In 1962, Fowler113 pointed out that all clavicular injuries almost always follow a fall or a blow on the point of the shoulder, whereas a blow on the bone itself is rarely a cause (although a direct blow has certainly been recognized in sports, particularly in stick sports such as lacrosse and hockey114). In a large series of fractures of the clavicle (342 patients) studied by Sankarankutty and Turner, 91% sustained a fall or blow to the point of the shoulder, whereas only 1% had a fall onto the outstretched hand.115
More recently, Stanley and colleagues studied a consecutive series of 150 patients with fractures of the clavicle; 81% of the patients described information about the mechanism of injury.116 The researchers found that 94% had fractured the clavicle from a direct blow on the shoulder, whereas only 6% had fallen onto an outstretched hand. Further biomechanical analysis of the force involved in fracture of the clavicle by this group revealed that direct injury produces a critical buckling load that is exceeded at a compression force equivalent to body weight and thereby results in fracture of the bone. When force is applied along the axis of the arm, the buckling force is rarely reached in the clavicle. These investigators recorded fractures at every site along the clavicle with a direct injury to the point of the shoulder and found little support for Allman’s concept that fractures at different anatomic sites have different mechanisms of injury. In addition, they theorized that a direct blow to the shoulder might even be the mechanism of injury in those who described a fall on the outstretched hand: as the hand makes contact with the ground, the patient’s body weight and falling velocity are such that the fall continues, with the shoulder becoming the upper limb’s next point of contact with the ground.
Harnroongroj and coworkers found that when clavicles were axially loaded, they tended to fracture at the middle third of the clavicle in the region where the curve of the lateral aspect of the clavicle changes to the curve of the medial aspect of the clavicle.117 The force required to fracture the clavicle was 1526.19 N. The ratio of the lateral fragment to the total length of the clavicle was 0.49.

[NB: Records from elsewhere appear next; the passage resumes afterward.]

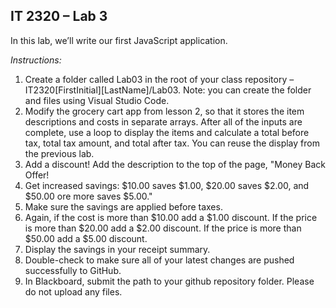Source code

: ## IT 2320 – Lab 3

In this lab, we’ll write our first JavaScript application. 

*Instructions:*  
1.	Create a folder called Lab03 in the root of your class repository – IT2320[FirstInitial][LastName]/Lab03.  Note: you can create the folder and files using Visual Studio Code.  
2.	Modify the grocery cart app from lesson 2, so that it stores the item descriptions and costs in separate arrays. After all of the inputs are complete, use a loop to display the items and calculate a total before tax, total tax amount, and total after tax. You can reuse the display from the previous lab.
3. Add a discount! Add the description to the top of the page, "Money Back Offer! 
  1. Get increased savings: $10.00 saves $1.00, $20.00 saves $2.00, and $50.00 ore more saves $5.00." 
  2. Make sure the savings are applied before taxes.    
  3. Again, if the cost is more than $10.00 add a $1.00 discount. If the price is more than $20.00 add a $2.00 discount. If the price is more than $50.00 add a $5.00 discount.  
  4. Display the savings in your receipt summary.
4. Double-check to make sure all of your latest changes are pushed successfully to GitHub.
5.	In Blackboard, submit the path to your github repository folder.  Please do not upload any files.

Another indirect mechanism of fracture of the clavicle is a direct force applied to the top of the shoulder; the clavicle is forced against the first rib, and a spiral fracture of the middle third is often produced.36 Another variation of this mechanism is what we refer to as seat-belt fractures. The shoulder strap from the seat belt acts as a fulcrum, typically at the midpoint of the clavicle, and the forward force of the clavicle against this fulcrum causes the clavicle to fracture in a transverse or oblique pattern with little or no comminution. Although we cannot explain why, it appears that this fracture is more prone to nonunion than a more typical fracture is (Fig 11-17). It may be because the amount of energy required to cause a transverse fracture is more than that required to cause a fracture as one sees with an axial load.